When using analog demodulation, the achievable signal resolution can be increased by subtracting a DC offset after demodulation and then amplifying the signal before feeding it into an ADC. This is not possible with digital demodulation, as is provided in an advantageous further development of the disclosure, since an alternating signal is present at the ADC and this signal cannot be compensated with a DC offset.

The compensation method according to the disclosure, which advantageously includes digital demodulation, allows the evaluation current signal to be amplified to a higher level without exceeding the (limited) input voltage range of the ADC. As with analog demodulation, this makes it possible to increase the resolution.

According to an advantageous example of the disclosure, it is provided that the compensation current is calculated by means of a preferably computer-implemented neural network model of any type and any structure as known in principle from the prior art, and/or a preferably computer-implemented hidden Markov model and/or a Petri net and/or automatic learning of any kind for generating knowledge from the past and previous experiences, such as preferably computer-implemented machine learning, preferably computer-implemented deep learning and/or a preferably computer-implemented processing of predictors, i.e. predictive variables from events registered in the past, wherein the execution code for executing the respective methods is preferably stored in a memory and preferably executed by a processor (computer implementation).

42 According to a variant of the above object, a method is proposed for determining, at multiple intervals and thus repeatedly, an electrical signal characteristic of the magnitude of and/or the change in an impedance which changes under the influence of a magnetic, electric and/or electromagnetic field which for its part changes due to an object approaching the impedance, wherein in the method per interval a sinusoidal excitation voltage is applied to the impedance and a measuring current is induced in the impedance as a result of the excitation voltage, the difference between the measuring current and a compensation current is fed to the input of an analog or digital integrator, the output of which supplies the compensation current after digital-to-analog conversion, if necessary, and the output of the integrator () forms the signal characteristic of the magnitude and/or change in impedance.

In this second variant of the disclosure, a feedback system is used to form the compensation current, which is subtracted from the measuring current. Each interval is therefore in this respect a measuring interval in the above-mentioned sense of the first variant of the disclosure. An error or delta integrator, which reacts to changes in the measurement signal, integrates the difference between the compensation current and the measuring current. In the stationary case, the delta integrator then provides a constant signal at its output, which indicates that the impedance does not change. If it changes, a change in its signal is generated at the output of the integrator, which in turn is fed back as a changed compensation current and thus also shows the change in impedance.

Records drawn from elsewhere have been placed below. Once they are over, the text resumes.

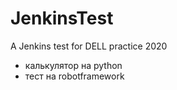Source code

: # JenkinsTest
A Jenkins test for DELL practice 2020
 * калькулятор на python
 * тест на robotframework
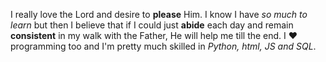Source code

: I really love the Lord and desire to **please** Him. I know I have _so much to learn_ but then I believe that if I could just **abide** each day and remain **consistent** in my walk with the Father, He will help me till the end. I ❤️ programming too and I'm pretty much skilled in *Python, html, JS and SQL*.
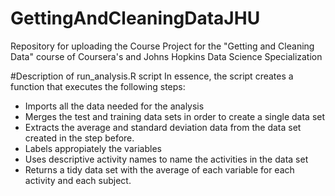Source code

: # GettingAndCleaningDataJHU
Repository for uploading the Course Project for the "Getting and Cleaning Data" course of Coursera's and Johns Hopkins Data Science Specialization

#Description of run_analysis.R script
In essence, the script creates a function that executes the following steps:
- Imports all the data needed for the analysis
- Merges the test and training data sets in order to create a single data set
- Extracts the average and standard deviation data from the data set created in the step before.
- Labels appropiately the variables
- Uses descriptive activity names to name the activities in the data set
- Returns a tidy data set with the average of each variable for each activity and each subject.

This second variant of the disclosure also works with the smallest possible signals, which in turn brings with it the advantage already mentioned above, namely that conventional ADCs with limited resolution and limited permissible input voltage range can be used to convert the analog measurement signals into digital signals (whereby these small analog measurement signals can then still be amplified) without having to forego the high resolution desired for the evaluation of the measuring currents.

In a further example of the disclosure according to its second variant, it can be provided that the differential signal from the difference between the measuring current and the compensation current is subjected to an analog-to-digital conversion, if necessary after amplification, and is then fed to a digital I-Q demodulator, whose I and Q signal components are fed to the input of a digital integrator, and that to form the compensation current, the I and Q signal components integrated over time are modulated in a digital I-Q modulator whose output is connected to a digital-to-analog converter that outputs the compensation current.

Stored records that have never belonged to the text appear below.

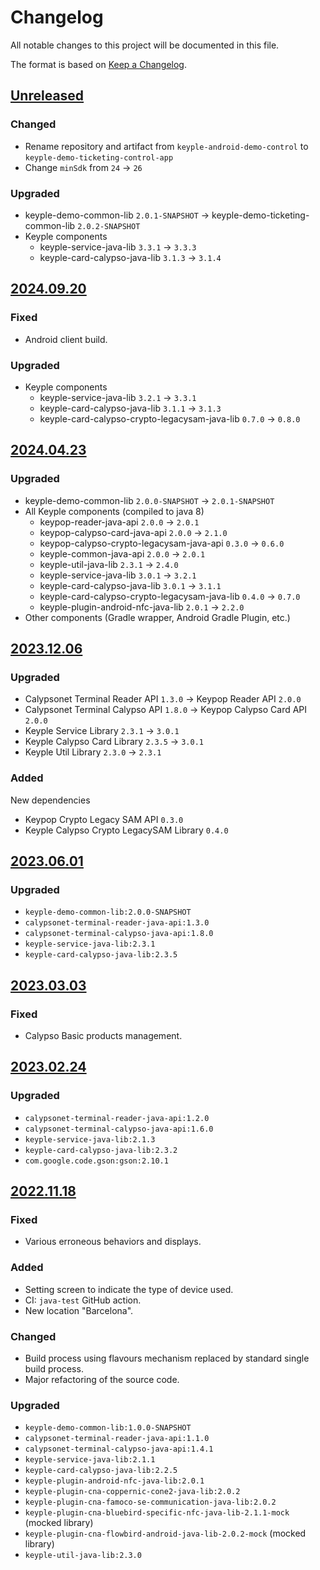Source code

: # Changelog
All notable changes to this project will be documented in this file.

The format is based on [Keep a Changelog](https://keepachangelog.com/en/1.0.0/).

## [Unreleased]
### Changed
- Rename repository and artifact from `keyple-android-demo-control` to `keyple-demo-ticketing-control-app`
- Change `minSdk` from `24` -> `26`
### Upgraded
- keyple-demo-common-lib `2.0.1-SNAPSHOT` -> keyple-demo-ticketing-common-lib `2.0.2-SNAPSHOT`
- Keyple components
  - keyple-service-java-lib `3.3.1` -> `3.3.3`
  - keyple-card-calypso-java-lib `3.1.3` -> `3.1.4`

## [2024.09.20]
### Fixed
- Android client build.
### Upgraded
- Keyple components
  - keyple-service-java-lib `3.2.1` -> `3.3.1`
  - keyple-card-calypso-java-lib `3.1.1` -> `3.1.3`
  - keyple-card-calypso-crypto-legacysam-java-lib `0.7.0` -> `0.8.0`

## [2024.04.23]
### Upgraded
- keyple-demo-common-lib `2.0.0-SNAPSHOT` -> `2.0.1-SNAPSHOT`
- All Keyple components (compiled to java 8)
    - keypop-reader-java-api `2.0.0` -> `2.0.1`
    - keypop-calypso-card-java-api `2.0.0` -> `2.1.0`
    - keypop-calypso-crypto-legacysam-java-api `0.3.0` -> `0.6.0`
    - keyple-common-java-api `2.0.0` -> `2.0.1`
    - keyple-util-java-lib `2.3.1` -> `2.4.0`
    - keyple-service-java-lib `3.0.1` -> `3.2.1`
    - keyple-card-calypso-java-lib `3.0.1` -> `3.1.1`
    - keyple-card-calypso-crypto-legacysam-java-lib `0.4.0` -> `0.7.0`
    - keyple-plugin-android-nfc-java-lib `2.0.1` -> `2.2.0`
- Other components (Gradle wrapper, Android Gradle Plugin, etc.)

## [2023.12.06]
### Upgraded
- Calypsonet Terminal Reader API `1.3.0` -> Keypop Reader API `2.0.0`
- Calypsonet Terminal Calypso API `1.8.0` -> Keypop Calypso Card API `2.0.0`
- Keyple Service Library `2.3.1` -> `3.0.1`
- Keyple Calypso Card Library `2.3.5` -> `3.0.1`
- Keyple Util Library `2.3.0` -> `2.3.1`

### Added
New dependencies
- Keypop Crypto Legacy SAM API `0.3.0`
- Keyple Calypso Crypto LegacySAM Library `0.4.0`

## [2023.06.01]
### Upgraded
- `keyple-demo-common-lib:2.0.0-SNAPSHOT`
- `calypsonet-terminal-reader-java-api:1.3.0`
- `calypsonet-terminal-calypso-java-api:1.8.0`
- `keyple-service-java-lib:2.3.1`
- `keyple-card-calypso-java-lib:2.3.5`

## [2023.03.03]
### Fixed
- Calypso Basic products management.

## [2023.02.24]
### Upgraded
- `calypsonet-terminal-reader-java-api:1.2.0`
- `calypsonet-terminal-calypso-java-api:1.6.0`
- `keyple-service-java-lib:2.1.3`
- `keyple-card-calypso-java-lib:2.3.2`
- `com.google.code.gson:gson:2.10.1`

## [2022.11.18]
### Fixed
- Various erroneous behaviors and displays.
### Added
- Setting screen to indicate the type of device used.
- CI: `java-test` GitHub action.
- New location "Barcelona".
### Changed
- Build process using flavours mechanism replaced by standard single build process.
- Major refactoring of the source code.
### Upgraded
- `keyple-demo-common-lib:1.0.0-SNAPSHOT`
- `calypsonet-terminal-reader-java-api:1.1.0`
- `calypsonet-terminal-calypso-java-api:1.4.1`
- `keyple-service-java-lib:2.1.1`
- `keyple-card-calypso-java-lib:2.2.5`
- `keyple-plugin-android-nfc-java-lib:2.0.1`
- `keyple-plugin-cna-coppernic-cone2-java-lib:2.0.2`
- `keyple-plugin-cna-famoco-se-communication-java-lib:2.0.2`
- `keyple-plugin-cna-bluebird-specific-nfc-java-lib-2.1.1-mock` (mocked library)
- `keyple-plugin-cna-flowbird-android-java-lib-2.0.2-mock` (mocked library)
- `keyple-util-java-lib:2.3.0`

[Unreleased]: https://github.com/calypsonet/keyple-demo-ticketing-validation-app/compare/2024.09.20...HEAD
[2024.09.20]: https://github.com/calypsonet/keyple-demo-ticketing-validation-app/compare/2024.04.23...2024.09.20
[2024.04.23]: https://github.com/calypsonet/keyple-demo-ticketing-validation-app/compare/2023.12.06...2024.04.23
[2023.12.06]: https://github.com/calypsonet/keyple-demo-ticketing-validation-app/compare/2023.06.01...2023.12.06
[2023.06.01]: https://github.com/calypsonet/keyple-demo-ticketing-validation-app/compare/2023.03.03...2023.06.01
[2023.03.03]: https://github.com/calypsonet/keyple-demo-ticketing-validation-app/compare/2023.02.24...2023.03.03
[2023.02.24]: https://github.com/calypsonet/keyple-demo-ticketing-validation-app/compare/2022.11.18...2023.02.24
[2022.11.18]: https://github.com/calypsonet/keyple-demo-ticketing-validation-app/compare/v2021.11...2022.11.18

42 According to a third variant of the disclosure, the above object is achieved with a method for determining, at multiple intervals and thus repeatedly, an electrical signal characteristic of the magnitude of and/or the change in an impedance which changes under the influence of a magnetic, electric and/or electromagnetic field which for its part changes due to an object approaching the impedance, wherein in the method per interval a sinusoidal excitation voltage is applied to the impedance, a measuring current is induced in the impedance as a result of the excitation voltage, a reference impedance of known magnitude is subjected to a compensation voltage that is 180° out of phase with the excitation voltage, and a compensation current is induced in the reference impedance as a result of the compensation voltage, the difference between the measuring current and the compensation current is fed to the input of an analog or digital integrator, the output of which provides the magnitude of the compensation current after digital-to-analog conversion, if necessary, the compensation voltage is generated and the output of the integrator () is the signal characteristic of the magnitude and/or the change in impedance.

In this third variant of the disclosure, a reference impedance is used to determine the size of the impedance. The reference impedance is excited with a compensation voltage and then induces a compensation current which is subtracted from the measuring current induced as a result of the excitation voltage for the impedance to be measured. The differential signal is fed to a digital delta integrator, which integrates the difference and determines the compensation voltage at its output, which in turn is used to excite the reference impedance. The magnitude of the compensation voltage is characteristic of the magnitude of the impedance and/or its change.

Instead of one reference impedance, several reference impedances of different sizes can also be selected, depending on the size of the impedance to be measured. In this way, the differential signal is minimal, which in turn leads to the above-mentioned advantages with regard to the high resolution in the digital section despite the limited number of bits and input voltage of the ADC.

The different reference impedances can optionally be controlled via a multiplexer. Alternatively, the size of the reference impedance can also be adjusted. The use of a superimposed control loop with the aim of standardizing the measurement result to 1 is also expedient here.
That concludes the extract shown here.